[INPUT]
******
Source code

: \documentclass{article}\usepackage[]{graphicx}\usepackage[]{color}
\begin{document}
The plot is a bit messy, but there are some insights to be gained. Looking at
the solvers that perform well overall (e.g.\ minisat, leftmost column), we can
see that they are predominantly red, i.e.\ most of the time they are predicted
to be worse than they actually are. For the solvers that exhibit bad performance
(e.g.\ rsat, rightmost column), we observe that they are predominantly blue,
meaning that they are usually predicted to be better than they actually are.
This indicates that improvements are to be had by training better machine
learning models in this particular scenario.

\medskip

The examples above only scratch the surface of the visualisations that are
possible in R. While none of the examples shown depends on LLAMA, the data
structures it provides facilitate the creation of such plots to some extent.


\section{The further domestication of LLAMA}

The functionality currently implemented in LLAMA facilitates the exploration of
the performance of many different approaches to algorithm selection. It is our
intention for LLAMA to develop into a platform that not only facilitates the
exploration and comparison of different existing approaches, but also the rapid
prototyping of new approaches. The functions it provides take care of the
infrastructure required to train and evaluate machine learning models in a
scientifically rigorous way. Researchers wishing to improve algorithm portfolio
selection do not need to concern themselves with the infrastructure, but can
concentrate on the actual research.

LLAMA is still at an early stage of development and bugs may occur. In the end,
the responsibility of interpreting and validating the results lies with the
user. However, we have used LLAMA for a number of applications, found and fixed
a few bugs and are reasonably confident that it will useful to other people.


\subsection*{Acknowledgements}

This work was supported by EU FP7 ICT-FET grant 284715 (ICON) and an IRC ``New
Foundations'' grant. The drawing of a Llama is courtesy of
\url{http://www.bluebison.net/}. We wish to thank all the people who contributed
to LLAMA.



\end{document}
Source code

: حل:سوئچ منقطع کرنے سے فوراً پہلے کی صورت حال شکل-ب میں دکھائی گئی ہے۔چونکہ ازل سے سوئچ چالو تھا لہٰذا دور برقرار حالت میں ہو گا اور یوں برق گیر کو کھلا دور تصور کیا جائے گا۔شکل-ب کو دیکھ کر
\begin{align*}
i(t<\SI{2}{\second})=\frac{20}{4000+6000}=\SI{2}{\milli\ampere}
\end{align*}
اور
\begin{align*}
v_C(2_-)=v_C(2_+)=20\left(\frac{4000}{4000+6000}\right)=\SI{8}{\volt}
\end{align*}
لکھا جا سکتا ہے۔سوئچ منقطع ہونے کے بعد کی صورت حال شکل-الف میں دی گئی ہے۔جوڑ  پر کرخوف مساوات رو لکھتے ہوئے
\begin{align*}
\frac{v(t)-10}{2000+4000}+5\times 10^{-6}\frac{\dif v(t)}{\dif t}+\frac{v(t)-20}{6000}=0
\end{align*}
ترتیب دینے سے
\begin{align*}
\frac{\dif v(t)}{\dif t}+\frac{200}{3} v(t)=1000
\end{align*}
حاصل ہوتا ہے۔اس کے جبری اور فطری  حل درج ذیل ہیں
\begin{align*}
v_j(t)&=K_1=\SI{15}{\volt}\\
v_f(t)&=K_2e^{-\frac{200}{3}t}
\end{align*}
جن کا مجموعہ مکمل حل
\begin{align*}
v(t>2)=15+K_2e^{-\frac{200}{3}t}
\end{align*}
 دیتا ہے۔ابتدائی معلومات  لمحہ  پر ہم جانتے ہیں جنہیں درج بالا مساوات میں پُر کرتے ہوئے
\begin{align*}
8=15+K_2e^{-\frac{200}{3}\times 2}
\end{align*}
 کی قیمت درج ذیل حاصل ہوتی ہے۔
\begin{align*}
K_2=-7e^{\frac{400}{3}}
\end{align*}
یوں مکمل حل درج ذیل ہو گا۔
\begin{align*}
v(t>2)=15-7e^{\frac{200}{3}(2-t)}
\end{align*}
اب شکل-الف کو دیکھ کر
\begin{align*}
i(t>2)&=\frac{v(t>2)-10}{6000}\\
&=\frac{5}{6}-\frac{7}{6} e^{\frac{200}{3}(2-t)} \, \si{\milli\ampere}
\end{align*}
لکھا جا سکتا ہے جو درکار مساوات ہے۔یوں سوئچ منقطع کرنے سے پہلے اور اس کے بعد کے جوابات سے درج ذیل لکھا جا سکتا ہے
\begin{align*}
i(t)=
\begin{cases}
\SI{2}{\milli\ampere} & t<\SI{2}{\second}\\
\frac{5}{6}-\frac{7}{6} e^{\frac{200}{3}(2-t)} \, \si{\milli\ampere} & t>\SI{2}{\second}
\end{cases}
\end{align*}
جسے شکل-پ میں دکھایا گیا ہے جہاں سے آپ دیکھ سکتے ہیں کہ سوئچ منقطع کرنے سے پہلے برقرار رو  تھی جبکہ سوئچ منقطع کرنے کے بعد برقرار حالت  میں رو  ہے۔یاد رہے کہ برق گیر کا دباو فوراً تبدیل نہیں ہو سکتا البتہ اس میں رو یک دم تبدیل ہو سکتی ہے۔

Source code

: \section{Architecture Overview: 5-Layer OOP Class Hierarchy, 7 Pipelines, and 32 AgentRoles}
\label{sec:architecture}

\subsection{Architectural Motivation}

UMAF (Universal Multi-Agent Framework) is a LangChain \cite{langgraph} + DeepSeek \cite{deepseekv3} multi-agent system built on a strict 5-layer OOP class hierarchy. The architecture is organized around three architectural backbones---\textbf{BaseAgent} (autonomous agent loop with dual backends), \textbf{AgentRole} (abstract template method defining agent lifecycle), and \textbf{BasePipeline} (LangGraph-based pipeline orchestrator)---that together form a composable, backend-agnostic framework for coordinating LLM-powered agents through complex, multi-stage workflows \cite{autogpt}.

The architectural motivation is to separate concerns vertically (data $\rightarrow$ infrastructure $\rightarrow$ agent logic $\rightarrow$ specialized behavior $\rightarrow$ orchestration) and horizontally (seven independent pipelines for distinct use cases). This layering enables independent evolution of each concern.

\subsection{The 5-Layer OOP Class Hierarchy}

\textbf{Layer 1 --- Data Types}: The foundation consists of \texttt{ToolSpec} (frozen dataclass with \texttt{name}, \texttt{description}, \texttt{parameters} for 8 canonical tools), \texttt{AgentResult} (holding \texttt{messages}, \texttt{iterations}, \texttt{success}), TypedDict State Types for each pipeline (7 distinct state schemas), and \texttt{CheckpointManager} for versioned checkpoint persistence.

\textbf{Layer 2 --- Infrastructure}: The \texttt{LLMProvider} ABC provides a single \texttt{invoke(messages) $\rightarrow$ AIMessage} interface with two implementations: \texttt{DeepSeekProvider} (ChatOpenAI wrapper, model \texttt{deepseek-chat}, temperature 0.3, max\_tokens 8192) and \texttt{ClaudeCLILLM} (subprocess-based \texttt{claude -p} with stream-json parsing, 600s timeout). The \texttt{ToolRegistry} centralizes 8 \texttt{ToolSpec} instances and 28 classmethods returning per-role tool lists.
******
[TASK TO CARRY OUT]
Starting at the top of the listing above, write out every line exactly as it appears.

[ANSWER SECTION]
Source code

: \documentclass{article}\usepackage[]{graphicx}\usepackage[]{color}
\begin{document}
The plot is a bit messy, but there are some insights to be gained. Looking at
the solvers that perform well overall (e.g.\ minisat, leftmost column), we can
see that they are predominantly red, i.e.\ most of the time they are predicted
to be worse than they actually are. For the solvers that exhibit bad performance
(e.g.\ rsat, rightmost column), we observe that they are predominantly blue,
meaning that they are usually predicted to be better than they actually are.
This indicates that improvements are to be had by training better machine
learning models in this particular scenario.

\medskip

The examples above only scratch the surface of the visualisations that are
possible in R. While none of the examples shown depends on LLAMA, the data
structures it provides facilitate the creation of such plots to some extent.


\section{The further domestication of LLAMA}

The functionality currently implemented in LLAMA facilitates the exploration of
the performance of many different approaches to algorithm selection. It is our
intention for LLAMA to develop into a platform that not only facilitates the
exploration and comparison of different existing approaches, but also the rapid
prototyping of new approaches. The functions it provides take care of the
infrastructure required to train and evaluate machine learning models in a
scientifically rigorous way. Researchers wishing to improve algorithm portfolio
selection do not need to concern themselves with the infrastructure, but can
concentrate on the actual research.

LLAMA is still at an early stage of development and bugs may occur. In the end,
the responsibility of interpreting and validating the results lies with the
user. However, we have used LLAMA for a number of applications, found and fixed
a few bugs and are reasonably confident that it will useful to other people.


\subsection*{Acknowledgements}

This work was supported by EU FP7 ICT-FET grant 284715 (ICON) and an IRC ``New
Foundations'' grant. The drawing of a Llama is courtesy of
\url{http://www.bluebison.net/}. We wish to thank all the people who contributed
to LLAMA.



\end{document}
Source code

: حل:سوئچ منقطع کرنے سے فوراً پہلے کی صورت حال شکل-ب میں دکھائی گئی ہے۔چونکہ ازل سے سوئچ چالو تھا لہٰذا دور برقرار حالت میں ہو گا اور یوں برق گیر کو کھلا دور تصور کیا جائے گا۔شکل-ب کو دیکھ کر
\begin{align*}
i(t<\SI{2}{\second})=\frac{20}{4000+6000}=\SI{2}{\milli\ampere}
\end{align*}
اور
\begin{align*}
v_C(2_-)=v_C(2_+)=20\left(\frac{4000}{4000+6000}\right)=\SI{8}{\volt}
\end{align*}
لکھا جا سکتا ہے۔سوئچ منقطع ہونے کے بعد کی صورت حال شکل-الف میں دی گئی ہے۔جوڑ  پر کرخوف مساوات رو لکھتے ہوئے
\begin{align*}
\frac{v(t)-10}{2000+4000}+5\times 10^{-6}\frac{\dif v(t)}{\dif t}+\frac{v(t)-20}{6000}=0
\end{align*}
ترتیب دینے سے
\begin{align*}
\frac{\dif v(t)}{\dif t}+\frac{200}{3} v(t)=1000
\end{align*}
حاصل ہوتا ہے۔اس کے جبری اور فطری  حل درج ذیل ہیں
\begin{align*}
v_j(t)&=K_1=\SI{15}{\volt}\\
v_f(t)&=K_2e^{-\frac{200}{3}t}
\end{align*}
جن کا مجموعہ مکمل حل
\begin{align*}
v(t>2)=15+K_2e^{-\frac{200}{3}t}
\end{align*}
 دیتا ہے۔ابتدائی معلومات  لمحہ  پر ہم جانتے ہیں جنہیں درج بالا مساوات میں پُر کرتے ہوئے
\begin{align*}
8=15+K_2e^{-\frac{200}{3}\times 2}
\end{align*}
 کی قیمت درج ذیل حاصل ہوتی ہے۔
\begin{align*}
K_2=-7e^{\frac{400}{3}}
\end{align*}
یوں مکمل حل درج ذیل ہو گا۔
\begin{align*}
v(t>2)=15-7e^{\frac{200}{3}(2-t)}
\end{align*}
اب شکل-الف کو دیکھ کر
\begin{align*}
i(t>2)&=\frac{v(t>2)-10}{6000}\\
&=\frac{5}{6}-\frac{7}{6} e^{\frac{200}{3}(2-t)} \, \si{\milli\ampere}
\end{align*}
لکھا جا سکتا ہے جو درکار مساوات ہے۔یوں سوئچ منقطع کرنے سے پہلے اور اس کے بعد کے جوابات سے درج ذیل لکھا جا سکتا ہے
\begin{align*}
i(t)=
\begin{cases}
\SI{2}{\milli\ampere} & t<\SI{2}{\second}\\
\frac{5}{6}-\frac{7}{6} e^{\frac{200}{3}(2-t)} \, \si{\milli\ampere} & t>\SI{2}{\second}
\end{cases}
\end{align*}
جسے شکل-پ میں دکھایا گیا ہے جہاں سے آپ دیکھ سکتے ہیں کہ سوئچ منقطع کرنے سے پہلے برقرار رو  تھی جبکہ سوئچ منقطع کرنے کے بعد برقرار حالت  میں رو  ہے۔یاد رہے کہ برق گیر کا دباو فوراً تبدیل نہیں ہو سکتا البتہ اس میں رو یک دم تبدیل ہو سکتی ہے۔

Source code

: \section{Architecture Overview: 5-Layer OOP Class Hierarchy, 7 Pipelines, and 32 AgentRoles}
\label{sec:architecture}

\subsection{Architectural Motivation}

UMAF (Universal Multi-Agent Framework) is a LangChain \cite{langgraph} + DeepSeek \cite{deepseekv3} multi-agent system built on a strict 5-layer OOP class hierarchy. The architecture is organized around three architectural backbones---\textbf{BaseAgent} (autonomous agent loop with dual backends), \textbf{AgentRole} (abstract template method defining agent lifecycle), and \textbf{BasePipeline} (LangGraph-based pipeline orchestrator)---that together form a composable, backend-agnostic framework for coordinating LLM-powered agents through complex, multi-stage workflows \cite{autogpt}.

The architectural motivation is to separate concerns vertically (data $\rightarrow$ infrastructure $\rightarrow$ agent logic $\rightarrow$ specialized behavior $\rightarrow$ orchestration) and horizontally (seven independent pipelines for distinct use cases). This layering enables independent evolution of each concern.

\subsection{The 5-Layer OOP Class Hierarchy}

\textbf{Layer 1 --- Data Types}: The foundation consists of \texttt{ToolSpec} (frozen dataclass with \texttt{name}, \texttt{description}, \texttt{parameters} for 8 canonical tools), \texttt{AgentResult} (holding \texttt{messages}, \texttt{iterations}, \texttt{success}), TypedDict State Types for each pipeline (7 distinct state schemas), and \texttt{CheckpointManager} for versioned checkpoint persistence.

\textbf{Layer 2 --- Infrastructure}: The \texttt{LLMProvider} ABC provides a single \texttt{invoke(messages) $\rightarrow$ AIMessage} interface with two implementations: \texttt{DeepSeekProvider} (ChatOpenAI wrapper, model \texttt{deepseek-chat}, temperature 0.3, max\_tokens 8192) and \texttt{ClaudeCLILLM} (subprocess-based \texttt{claude -p} with stream-json parsing, 600s timeout). The \texttt{ToolRegistry} centralizes 8 \texttt{ToolSpec} instances and 28 classmethods returning per-role tool lists.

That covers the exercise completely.